Speeding up Datafeedr Bulk Image Processing
I’m in the process of building a massive affiliate store. This affiliate store will have 500,000+ products in it and I’m going to use it to:
- Make money (of course!)
- Demo my Fast WooCommerce Filters (every WooCommerce category/attribute/price filter I’ve seen has awful performance on large stores and is the primary culprit for WooCommerce being slow at anything above 20,000 products) Update: This performance plugin is now available.
- Demo Datafeedr (these guys make it really easy to build affiliate stores)
- Demo my fast theme
- Demo my Fast Ajax Product Search
So far I’ve loaded about 30,000 products (Update: now 820,000 products!). That’s large enough to see performance issues but small enough to not get annoyed while fixing them.

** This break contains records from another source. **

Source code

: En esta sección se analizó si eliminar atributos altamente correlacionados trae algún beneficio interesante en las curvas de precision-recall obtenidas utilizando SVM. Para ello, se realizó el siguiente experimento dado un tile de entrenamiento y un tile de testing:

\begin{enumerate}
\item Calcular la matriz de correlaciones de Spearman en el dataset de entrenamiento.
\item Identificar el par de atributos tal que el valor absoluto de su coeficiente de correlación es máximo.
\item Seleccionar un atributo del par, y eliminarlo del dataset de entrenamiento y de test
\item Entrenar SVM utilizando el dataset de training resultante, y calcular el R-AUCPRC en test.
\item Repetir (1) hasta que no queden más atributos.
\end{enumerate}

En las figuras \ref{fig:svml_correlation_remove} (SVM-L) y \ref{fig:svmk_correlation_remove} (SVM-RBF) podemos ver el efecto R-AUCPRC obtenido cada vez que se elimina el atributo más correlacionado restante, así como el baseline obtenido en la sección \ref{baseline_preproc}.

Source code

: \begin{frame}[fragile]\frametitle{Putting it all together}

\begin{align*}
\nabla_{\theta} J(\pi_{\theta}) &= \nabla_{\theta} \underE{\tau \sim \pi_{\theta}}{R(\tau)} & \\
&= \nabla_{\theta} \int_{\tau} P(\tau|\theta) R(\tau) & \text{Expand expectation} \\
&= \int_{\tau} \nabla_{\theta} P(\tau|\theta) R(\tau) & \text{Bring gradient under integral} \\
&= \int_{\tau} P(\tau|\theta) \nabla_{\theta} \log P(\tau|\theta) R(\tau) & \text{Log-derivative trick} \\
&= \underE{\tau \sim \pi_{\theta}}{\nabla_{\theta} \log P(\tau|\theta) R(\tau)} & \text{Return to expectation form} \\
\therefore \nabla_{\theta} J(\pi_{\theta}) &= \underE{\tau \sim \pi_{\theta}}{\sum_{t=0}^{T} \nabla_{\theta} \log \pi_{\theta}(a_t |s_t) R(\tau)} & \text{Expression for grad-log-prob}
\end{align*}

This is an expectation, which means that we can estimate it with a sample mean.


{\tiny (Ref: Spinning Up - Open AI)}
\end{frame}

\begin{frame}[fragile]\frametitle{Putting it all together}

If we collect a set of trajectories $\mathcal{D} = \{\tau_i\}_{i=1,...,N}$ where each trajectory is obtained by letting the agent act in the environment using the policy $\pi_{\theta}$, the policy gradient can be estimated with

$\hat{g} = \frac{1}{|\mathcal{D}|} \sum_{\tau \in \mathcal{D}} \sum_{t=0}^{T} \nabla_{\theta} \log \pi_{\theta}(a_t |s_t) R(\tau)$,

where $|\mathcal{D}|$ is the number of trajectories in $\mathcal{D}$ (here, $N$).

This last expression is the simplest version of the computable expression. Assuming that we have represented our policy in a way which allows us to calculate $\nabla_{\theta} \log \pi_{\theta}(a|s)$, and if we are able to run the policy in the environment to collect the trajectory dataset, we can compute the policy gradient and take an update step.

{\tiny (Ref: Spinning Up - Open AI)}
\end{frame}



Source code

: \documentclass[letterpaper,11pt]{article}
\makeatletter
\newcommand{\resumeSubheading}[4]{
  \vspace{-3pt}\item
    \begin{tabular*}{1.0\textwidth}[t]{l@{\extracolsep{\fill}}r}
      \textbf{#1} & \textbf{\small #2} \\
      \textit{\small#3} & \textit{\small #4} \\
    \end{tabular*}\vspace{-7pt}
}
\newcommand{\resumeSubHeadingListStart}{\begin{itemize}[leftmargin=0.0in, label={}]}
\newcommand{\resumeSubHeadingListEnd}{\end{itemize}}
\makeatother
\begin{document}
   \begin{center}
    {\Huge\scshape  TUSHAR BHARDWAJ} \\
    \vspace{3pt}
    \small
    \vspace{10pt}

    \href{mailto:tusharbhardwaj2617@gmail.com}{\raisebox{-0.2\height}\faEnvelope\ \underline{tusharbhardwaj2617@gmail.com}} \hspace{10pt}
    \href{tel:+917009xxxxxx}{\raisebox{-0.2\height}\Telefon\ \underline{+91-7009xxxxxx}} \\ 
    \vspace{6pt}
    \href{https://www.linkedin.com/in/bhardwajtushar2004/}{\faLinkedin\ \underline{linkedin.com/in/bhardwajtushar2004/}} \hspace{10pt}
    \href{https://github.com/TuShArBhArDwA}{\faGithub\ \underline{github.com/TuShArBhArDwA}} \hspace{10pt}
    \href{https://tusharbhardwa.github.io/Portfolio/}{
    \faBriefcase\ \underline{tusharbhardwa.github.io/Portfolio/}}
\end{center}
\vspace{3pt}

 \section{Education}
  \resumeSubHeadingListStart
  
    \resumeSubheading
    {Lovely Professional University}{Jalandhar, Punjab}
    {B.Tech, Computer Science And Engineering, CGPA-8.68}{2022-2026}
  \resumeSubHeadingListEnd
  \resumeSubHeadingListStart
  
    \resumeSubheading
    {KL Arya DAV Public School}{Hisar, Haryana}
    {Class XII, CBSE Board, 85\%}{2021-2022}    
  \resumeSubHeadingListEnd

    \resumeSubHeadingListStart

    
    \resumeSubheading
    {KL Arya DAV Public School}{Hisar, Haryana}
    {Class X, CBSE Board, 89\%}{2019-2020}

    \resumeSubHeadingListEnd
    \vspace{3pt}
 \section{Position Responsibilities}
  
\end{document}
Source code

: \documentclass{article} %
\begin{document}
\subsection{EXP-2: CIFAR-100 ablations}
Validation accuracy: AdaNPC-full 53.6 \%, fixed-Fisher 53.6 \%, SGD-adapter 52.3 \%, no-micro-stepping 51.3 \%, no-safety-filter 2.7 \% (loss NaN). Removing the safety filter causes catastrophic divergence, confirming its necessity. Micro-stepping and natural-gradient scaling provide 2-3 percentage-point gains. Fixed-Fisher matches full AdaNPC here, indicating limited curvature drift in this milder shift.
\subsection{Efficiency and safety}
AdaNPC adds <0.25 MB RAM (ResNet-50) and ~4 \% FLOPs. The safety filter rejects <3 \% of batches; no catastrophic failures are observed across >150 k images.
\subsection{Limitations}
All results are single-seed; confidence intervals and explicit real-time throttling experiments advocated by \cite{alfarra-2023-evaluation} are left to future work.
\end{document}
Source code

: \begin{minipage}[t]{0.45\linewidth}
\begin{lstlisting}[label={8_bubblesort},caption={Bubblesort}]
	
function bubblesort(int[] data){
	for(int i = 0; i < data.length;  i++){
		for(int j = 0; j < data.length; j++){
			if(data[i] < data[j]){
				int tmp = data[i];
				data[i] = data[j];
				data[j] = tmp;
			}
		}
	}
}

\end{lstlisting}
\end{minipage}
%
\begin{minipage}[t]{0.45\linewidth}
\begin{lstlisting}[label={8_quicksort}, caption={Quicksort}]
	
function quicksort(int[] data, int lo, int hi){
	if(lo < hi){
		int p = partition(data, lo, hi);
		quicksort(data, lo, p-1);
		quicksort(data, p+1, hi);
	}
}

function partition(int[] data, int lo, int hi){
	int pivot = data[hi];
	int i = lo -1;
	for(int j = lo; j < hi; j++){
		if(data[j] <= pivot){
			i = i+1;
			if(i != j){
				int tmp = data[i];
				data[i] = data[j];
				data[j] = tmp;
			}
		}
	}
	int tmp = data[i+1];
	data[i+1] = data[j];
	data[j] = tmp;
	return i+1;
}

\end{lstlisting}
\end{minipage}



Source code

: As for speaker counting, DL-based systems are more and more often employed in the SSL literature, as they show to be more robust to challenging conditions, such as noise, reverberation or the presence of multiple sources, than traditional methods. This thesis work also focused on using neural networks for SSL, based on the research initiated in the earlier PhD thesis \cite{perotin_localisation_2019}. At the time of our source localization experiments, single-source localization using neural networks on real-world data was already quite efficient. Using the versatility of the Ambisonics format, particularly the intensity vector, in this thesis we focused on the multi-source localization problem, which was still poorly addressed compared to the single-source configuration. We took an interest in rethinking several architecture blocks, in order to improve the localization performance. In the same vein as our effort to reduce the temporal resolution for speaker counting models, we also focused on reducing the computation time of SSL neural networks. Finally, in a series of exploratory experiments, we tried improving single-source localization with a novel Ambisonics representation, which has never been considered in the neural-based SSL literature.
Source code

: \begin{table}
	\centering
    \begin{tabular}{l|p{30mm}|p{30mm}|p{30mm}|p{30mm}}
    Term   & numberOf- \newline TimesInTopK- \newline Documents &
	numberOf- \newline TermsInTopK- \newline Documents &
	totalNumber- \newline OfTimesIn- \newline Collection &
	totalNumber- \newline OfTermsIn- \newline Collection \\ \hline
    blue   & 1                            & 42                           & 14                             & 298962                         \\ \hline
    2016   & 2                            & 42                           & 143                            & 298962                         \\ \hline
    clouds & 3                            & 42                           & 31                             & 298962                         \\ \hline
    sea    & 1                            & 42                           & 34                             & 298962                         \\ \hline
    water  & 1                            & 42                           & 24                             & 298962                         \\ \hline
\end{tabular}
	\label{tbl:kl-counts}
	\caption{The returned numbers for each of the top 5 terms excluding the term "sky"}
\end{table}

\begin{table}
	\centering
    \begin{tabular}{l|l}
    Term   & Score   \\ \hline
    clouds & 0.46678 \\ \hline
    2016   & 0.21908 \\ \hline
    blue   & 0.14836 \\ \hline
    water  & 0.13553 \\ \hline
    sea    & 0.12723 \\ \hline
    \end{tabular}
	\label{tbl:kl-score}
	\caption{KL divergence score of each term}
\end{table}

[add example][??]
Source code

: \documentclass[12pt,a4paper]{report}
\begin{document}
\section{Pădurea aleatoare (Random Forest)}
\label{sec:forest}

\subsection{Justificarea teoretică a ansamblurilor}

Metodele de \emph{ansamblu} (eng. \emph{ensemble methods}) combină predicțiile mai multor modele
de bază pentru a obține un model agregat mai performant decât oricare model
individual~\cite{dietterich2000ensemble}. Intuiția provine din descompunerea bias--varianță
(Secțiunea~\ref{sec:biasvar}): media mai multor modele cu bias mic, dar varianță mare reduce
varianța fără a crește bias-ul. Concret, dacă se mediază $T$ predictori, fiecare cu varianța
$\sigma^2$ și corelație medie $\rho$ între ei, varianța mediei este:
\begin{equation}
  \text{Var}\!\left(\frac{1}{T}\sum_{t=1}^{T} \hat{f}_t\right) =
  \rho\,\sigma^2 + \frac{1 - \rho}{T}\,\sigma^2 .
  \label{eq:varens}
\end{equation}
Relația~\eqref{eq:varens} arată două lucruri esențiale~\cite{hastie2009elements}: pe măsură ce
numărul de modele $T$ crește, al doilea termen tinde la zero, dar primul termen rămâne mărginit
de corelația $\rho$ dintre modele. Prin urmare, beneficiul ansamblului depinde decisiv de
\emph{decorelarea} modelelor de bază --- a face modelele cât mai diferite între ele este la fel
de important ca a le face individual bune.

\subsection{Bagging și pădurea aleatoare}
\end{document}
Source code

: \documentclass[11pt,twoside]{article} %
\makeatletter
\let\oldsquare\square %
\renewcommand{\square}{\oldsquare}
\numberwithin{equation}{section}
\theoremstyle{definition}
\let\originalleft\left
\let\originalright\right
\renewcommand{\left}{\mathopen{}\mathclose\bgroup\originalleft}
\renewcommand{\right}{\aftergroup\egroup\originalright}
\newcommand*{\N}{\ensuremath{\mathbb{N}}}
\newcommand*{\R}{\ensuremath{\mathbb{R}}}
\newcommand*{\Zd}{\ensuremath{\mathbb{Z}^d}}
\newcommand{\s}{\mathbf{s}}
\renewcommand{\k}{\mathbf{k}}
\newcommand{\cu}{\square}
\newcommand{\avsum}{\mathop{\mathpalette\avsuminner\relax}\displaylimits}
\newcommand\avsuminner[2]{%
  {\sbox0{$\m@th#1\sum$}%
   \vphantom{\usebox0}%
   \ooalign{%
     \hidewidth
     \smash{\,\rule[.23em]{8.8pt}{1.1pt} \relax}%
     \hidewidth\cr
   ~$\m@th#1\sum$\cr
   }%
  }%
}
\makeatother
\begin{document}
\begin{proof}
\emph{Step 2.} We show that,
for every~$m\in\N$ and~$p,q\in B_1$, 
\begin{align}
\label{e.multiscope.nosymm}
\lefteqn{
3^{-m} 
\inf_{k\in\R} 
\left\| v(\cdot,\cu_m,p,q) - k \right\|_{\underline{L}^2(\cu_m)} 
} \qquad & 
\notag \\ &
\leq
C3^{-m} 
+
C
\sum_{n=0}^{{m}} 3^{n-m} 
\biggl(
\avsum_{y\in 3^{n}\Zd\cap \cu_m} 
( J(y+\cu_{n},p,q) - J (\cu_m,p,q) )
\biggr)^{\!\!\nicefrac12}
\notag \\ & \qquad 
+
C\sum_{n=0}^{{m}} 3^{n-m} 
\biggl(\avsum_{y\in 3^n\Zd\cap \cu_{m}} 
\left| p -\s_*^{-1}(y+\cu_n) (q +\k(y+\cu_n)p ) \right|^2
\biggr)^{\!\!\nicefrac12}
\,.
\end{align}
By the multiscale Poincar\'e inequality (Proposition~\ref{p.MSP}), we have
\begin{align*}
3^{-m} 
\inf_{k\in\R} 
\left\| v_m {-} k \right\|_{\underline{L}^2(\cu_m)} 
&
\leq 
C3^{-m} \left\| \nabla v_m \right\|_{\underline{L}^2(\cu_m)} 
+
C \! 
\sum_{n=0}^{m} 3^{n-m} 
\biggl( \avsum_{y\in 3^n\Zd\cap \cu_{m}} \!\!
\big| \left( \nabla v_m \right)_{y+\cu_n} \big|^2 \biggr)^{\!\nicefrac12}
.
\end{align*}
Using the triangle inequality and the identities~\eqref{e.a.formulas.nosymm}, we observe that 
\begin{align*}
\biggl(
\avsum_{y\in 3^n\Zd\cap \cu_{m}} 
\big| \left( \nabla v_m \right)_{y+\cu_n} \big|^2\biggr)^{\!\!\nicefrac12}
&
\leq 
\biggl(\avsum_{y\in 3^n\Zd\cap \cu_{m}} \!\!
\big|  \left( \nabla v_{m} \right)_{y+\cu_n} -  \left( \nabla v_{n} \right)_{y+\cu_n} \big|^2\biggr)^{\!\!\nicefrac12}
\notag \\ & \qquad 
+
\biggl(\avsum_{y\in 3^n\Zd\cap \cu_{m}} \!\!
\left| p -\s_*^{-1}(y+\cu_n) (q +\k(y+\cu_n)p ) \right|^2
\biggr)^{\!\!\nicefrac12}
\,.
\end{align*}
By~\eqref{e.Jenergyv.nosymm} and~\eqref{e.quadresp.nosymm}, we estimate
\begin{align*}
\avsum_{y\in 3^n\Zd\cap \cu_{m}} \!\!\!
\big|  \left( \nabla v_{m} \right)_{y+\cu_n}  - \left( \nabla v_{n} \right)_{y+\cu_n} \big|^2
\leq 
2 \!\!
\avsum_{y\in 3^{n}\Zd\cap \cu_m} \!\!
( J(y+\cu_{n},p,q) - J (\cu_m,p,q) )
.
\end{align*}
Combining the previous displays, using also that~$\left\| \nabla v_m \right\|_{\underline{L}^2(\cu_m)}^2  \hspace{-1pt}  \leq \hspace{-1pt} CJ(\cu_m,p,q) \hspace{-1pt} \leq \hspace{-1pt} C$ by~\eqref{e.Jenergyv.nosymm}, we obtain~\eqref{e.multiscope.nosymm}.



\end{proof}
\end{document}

The first issue I ran into was that my shop category pages were slow (they shouldn’t be! Not with my plugins!). I installed the SQL Query Monitor plugin and found that there were hundreds of update_meta calls. Digging a little deeper, I found that Datafeedr is updating the images and downloading them on the fly. They do this to speed up the Datafeedr imports and effectively they’re loading the images just in time.
That’s not good for testing my filter speed however, so I ran the bulk image import. I started off by getting speeds of about 1 item processed every 3 – 6 seconds.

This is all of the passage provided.